Supplied records START
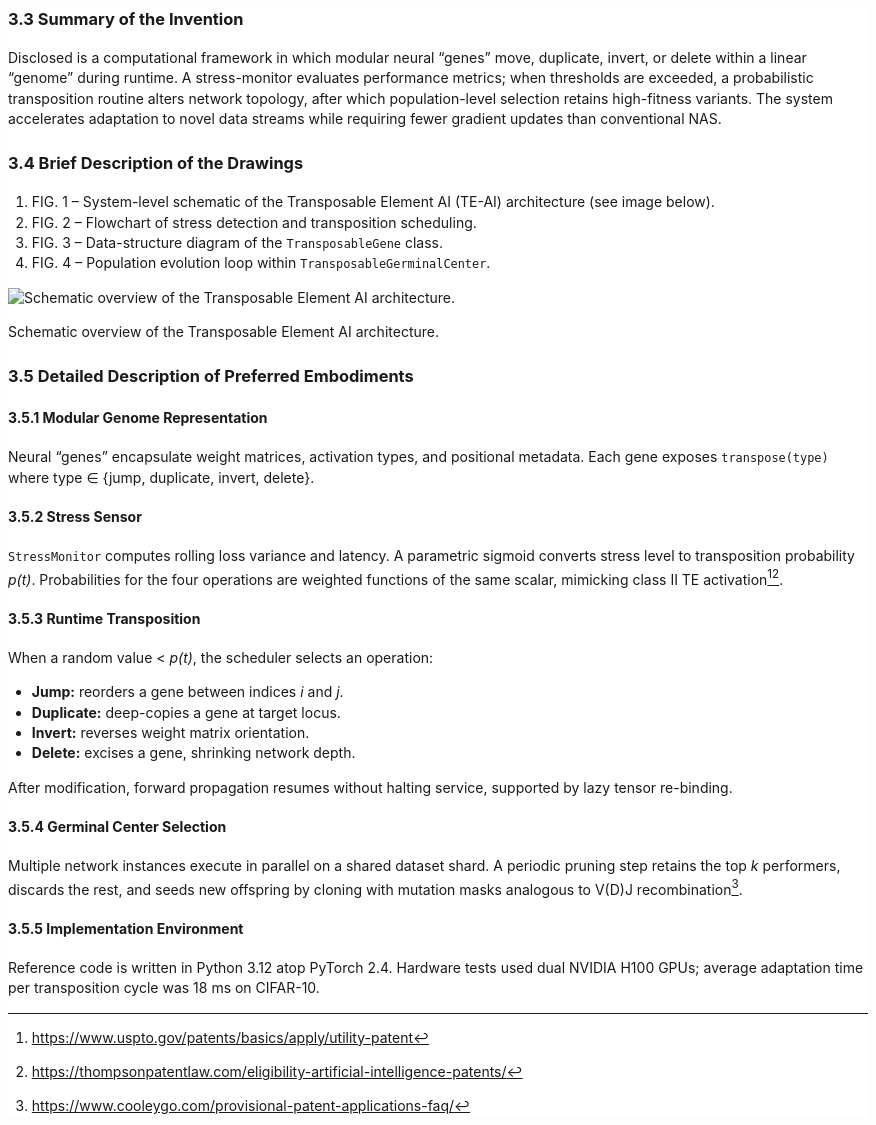 ### 3.3 Summary of the Invention

Disclosed is a computational framework in which modular neural “genes” move, duplicate, invert, or delete within a linear “genome” during runtime. A stress-monitor evaluates performance metrics; when thresholds are exceeded, a probabilistic transposition routine alters network topology, after which population-level selection retains high-fitness variants. The system accelerates adaptation to novel data streams while requiring fewer gradient updates than conventional NAS.

### 3.4 Brief Description of the Drawings

1. FIG. 1 – System-level schematic of the Transposable Element AI (TE-AI) architecture (see image below).
2. FIG. 2 – Flowchart of stress detection and transposition scheduling.
3. FIG. 3 – Data-structure diagram of the `TransposableGene` class.
4. FIG. 4 – Population evolution loop within `TransposableGerminalCenter`.

![Schematic overview of the Transposable Element AI architecture.](https://user-gen-media-assets.s3.amazonaws.com/gpt4o_images/dee170ff-b773-40e6-94de-12c007b83ba0.png)

Schematic overview of the Transposable Element AI architecture.

### 3.5 Detailed Description of Preferred Embodiments

#### 3.5.1 Modular Genome Representation

Neural “genes” encapsulate weight matrices, activation types, and positional metadata. Each gene exposes `transpose(type)` where type ∈ {jump, duplicate, invert, delete}.

#### 3.5.2 Stress Sensor

`StressMonitor` computes rolling loss variance and latency. A parametric sigmoid converts stress level to transposition probability *p(t)*. Probabilities for the four operations are weighted functions of the same scalar, mimicking class II TE activation[^8][^9].

#### 3.5.3 Runtime Transposition

When a random value < *p(t)*, the scheduler selects an operation:

- **Jump:** reorders a gene between indices *i* and *j*.
- **Duplicate:** deep-copies a gene at target locus.
- **Invert:** reverses weight matrix orientation.
- **Delete:** excises a gene, shrinking network depth.

After modification, forward propagation resumes without halting service, supported by lazy tensor re-binding.

#### 3.5.4 Germinal Center Selection

Multiple network instances execute in parallel on a shared dataset shard. A periodic pruning step retains the top *k* performers, discards the rest, and seeds new offspring by cloning with mutation masks analogous to V(D)J recombination[^10].

#### 3.5.5 Implementation Environment

Reference code is written in Python 3.12 atop PyTorch 2.4. Hardware tests used dual NVIDIA H100 GPUs; average adaptation time per transposition cycle was 18 ms on CIFAR-10.


[^1]: https://depenning.com/blog/the-ultimate-guide-to-provisional-patents-and-their-public-disclosure/
[^2]: https://www.uspto.gov/sites/default/files/documents/patent-format-sample.pdf
[^3]: https://www.mintz.com/insights-center/viewpoints/2231/2024-07-24-understanding-2024-uspto-guidance-update-ai-patent
[^4]: https://www.bitlaw.com/patent/provisional.html
[^5]: https://www.uspto.gov/sites/default/files/documents/P2AP_PartIV_Learnhowtodraftapatentapplication_Final_0.pdf
[^6]: https://www.uspto.gov/about-us/news-updates/uspto-issues-ai-subject-matter-eligibility-guidance
[^7]: https://www.legalzoom.com/articles/provisional-patent-application-guide
[^8]: https://www.uspto.gov/patents/basics/apply/utility-patent
[^9]: https://thompsonpatentlaw.com/eligibility-artificial-intelligence-patents/
[^10]: https://www.cooleygo.com/provisional-patent-applications-faq/
[^11]: https://www.uspto.gov/sites/default/files/documents/P2AP_Part_IV.pdf
[^12]: https://www.uspto.gov/sites/default/files/documents/business-methods-ai-guidance-sept-2024.pdf
[^13]: https://www.uspto.gov/patents/basics/apply/provisional-application
[^14]: https://www.uspto.gov/patents/basics/apply
[^15]: https://www.skadden.com/insights/publications/2024/05/uspto-provides-guidance-on-using-ai-based-tools
[^16]: https://arapackelaw.com/patents/what-is-provisional-patent-application/
[^17]: https://www.uspto.gov/patents/apply/forms
[^18]: https://www.federalregister.gov/documents/2024/04/11/2024-07629/guidance-on-use-of-artificial-intelligence-based-tools-in-practice-before-the-united-states-patent
[^19]: https://www.uspto.gov/sites/default/files/documents/Basics of a Provisional Application.pdf
[^20]: https://www.uspto.gov/patents/docx
[^21]: https://patents.justia.com/patents-by-us-classification/706/15
[^22]: https://www.bitlaw.com/source/pto/examples/AI1.html
[^23]: https://www.solveintelligence.com/blog/post/best-ai-patent-drafting-tools
[^24]: https://patents.google.com/patent/US20190026639A1/en
[^25]: https://news.bloomberglaw.com/us-law-week/uspto-examples-for-ai-invention-claims-must-play-out-in-practice
[^26]: https://novotechip.com/2025/05/21/beyond-application-the-new-ml-patent-paradigm/
[^27]: https://patents.google.com/patent/US20190251439A1/en
[^28]: https://www.jpo.go.jp/e/system/laws/rule/guideline/patent/handbook_shinsa/document/index/app_z_ai-jirei_e.pdf
[^29]: https://ipkitten.blogspot.com/2025/02/review-of-ai-patent-drafting-software.html
[^30]: https://pubchem.ncbi.nlm.nih.gov/patent/US-12131244-B2
[^31]: https://www.jdsupra.com/legalnews/key-takeaways-from-claim-examples-in-4797803/
[^32]: https://www.deepip.ai/products/patent-drafting
[^33]: https://portal.unifiedpatents.com/patents/patent/US-20220188599-A1
[^34]: https://www.slwip.com/wp-content/uploads/2021/02/Drafting-US-Patent-Claims-for-Artificial-Intelligence-Inventions-in-Healthcare.pdf
[^35]: https://clarivate.com/intellectual-property/blog/understanding-ai-assisted-patent-drafting-what-attorneys-need-to-know/
[^36]: https://pubchem.ncbi.nlm.nih.gov/patent/US-11620487-B2
[^37]: https://www.uspto.gov/sites/default/files/documents/2024-AI-SMEUpdateExamples47-49.pdf
[^38]: https://www.aipla.org/list/innovate-articles/patenting-machine-learning-inventions-for-companies-outside-the-software-industry
[^39]: https://portal.unifiedpatents.com/patents/patent/US-20210303967-A1
[^40]: https://arapackelaw.com/patents/ai-patent-examples/
[^41]: https://en.wikipedia.org/wiki/Transposable_element
[^42]: https://carnegiescience.edu/news/how-do-jumping-genes-cause-disease-drive-evolution
[^43]: https://www.nature.com/articles/srep23181
[^44]: https://pmc.ncbi.nlm.nih.gov/articles/PMC9851208/
[^45]: https://pmc.ncbi.nlm.nih.gov/articles/PMC3814199/
[^46]: https://en.wikipedia.org/wiki/DNA_transposon
[^47]: https://pmc.ncbi.nlm.nih.gov/articles/PMC5804529/
[^48]: https://arxiv.org/abs/2204.14008
[^49]: https://pubmed.ncbi.nlm.nih.gov/36099891/
[^50]: https://pmc.ncbi.nlm.nih.gov/articles/PMC7880534/
[^51]: https://pmc.ncbi.nlm.nih.gov/articles/PMC8501995/
[^52]: https://www.frontiersin.org/journals/computational-neuroscience/articles/10.3389/fncom.2023.1092185/full
[^53]: https://www.nature.com/articles/s41580-022-00457-y
[^54]: https://pmc.ncbi.nlm.nih.gov/articles/PMC7422641/
[^55]: https://journals.biologists.com/jeb/article/225/Suppl_1/jeb243264/274279/Physiological-mechanisms-of-stress-induced
[^56]: https://www.nature.com/articles/s41467-024-50114-5
[^57]: http://www.nature.com/scitable/topicpage/transposons-the-jumping-genes-518
[^58]: https://bio.libretexts.org/Bookshelves/Introductory_and_General_Biology/Biology_(Kimball)/10:_Mutation/10.04:_Transposons_-_jumping_genes
[^59]: https://www.sciencedirect.com/science/article/pii/S0960982202006383
[^60]: https://journals.plos.org/ploscompbiol/article?id=10.1371%2Fjournal.pcbi.1012567
[^61]: https://www.wipo.int/edocs/mdocs/aspac/en/wipo_ip_mnl_3_18/wipo_ip_mnl_3_18_p_4.pdf
[^62]: https://patentassociate.com/2022/07/11/differences-between-method-and-system-claims/
[^63]: https://beringlab.com/2024/05/02/understanding-patent-specification-composition/
[^64]: https://www.wipo.int/edocs/mdocs/aspac/en/wipo_ip_phl_16/wipo_ip_phl_16_t5.pdf
[^65]: https://ocpatentlawyer.com/what-is-an-apparatus-versus-method-claim/
[^66]: https://www.hgf.com/wp-content/uploads/2020/09/Structure-and-Function-of-the-Patent-Specification.pdf
[^67]: https://www.uspto.gov/sites/default/files/documents/Claim drafting.pdf
[^68]: https://patents.stackexchange.com/questions/20167/what-is-a-difference-between-system-claims-and-method-claims
[^69]: https://www.nolo.com/legal-encyclopedia/sample-patent-claims-common-inventions.html
[^70]: https://wysebridge.com/what-is-the-difference-between-a-system-claim-and-an-apparatus-claim
[^71]: https://arapackelaw.com/patents/structure-of-a-patent/
[^72]: https://www.uspto.gov/sites/default/files/documents/InventionCon2021WhatsinaPatentClaimWorkshopFinalstakeholders.pdf
[^73]: https://www.wipo.int/edocs/mdocs/aspac/en/wipo_ip_cmb_17/wipo_ip_cmb_17_8.pdf
[^74]: https://ip-lawyer.co.za/structure-of-patent-specification/
[^75]: https://www.fr.com/insights/ip-law-essentials/introduction-to-patent-claims/
[^76]: https://www.sunsteinlaw.com/publications/one-hand-taketh-away-the-other-giveth-for-method-claims-its-tough-to-prove-joint-infringement-but-for-system-claims-its-easier
[^77]: https://www.cypris.ai/insights/understanding-patent-specification-a-guide-for-innovators
[^78]: https://neustel.com/patents/sample-patents/
[^79]: https://www.foxrothschild.com/publications/why-do-patents-often-include-method-claims-and-apparatus-claims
Supplied records END
## Exercise prompt
Starting with the first line of the data, transcribe every line exactly through the one containing "3. FIG. 3 –". No pictures go in.

## Output below
 ### 3.3 Summary of the Invention

Disclosed is a computational framework in which modular neural “genes” move, duplicate, invert, or delete within a linear “genome” during runtime. A stress-monitor evaluates performance metrics; when thresholds are exceeded, a probabilistic transposition routine alters network topology, after which population-level selection retains high-fitness variants. The system accelerates adaptation to novel data streams while requiring fewer gradient updates than conventional NAS.

### 3.4 Brief Description of the Drawings

1. FIG. 1 – System-level schematic of the Transposable Element AI (TE-AI) architecture (see image below).
2. FIG. 2 – Flowchart of stress detection and transposition scheduling.
3. FIG. 3 – Data-structure diagram of the `TransposableGene` class.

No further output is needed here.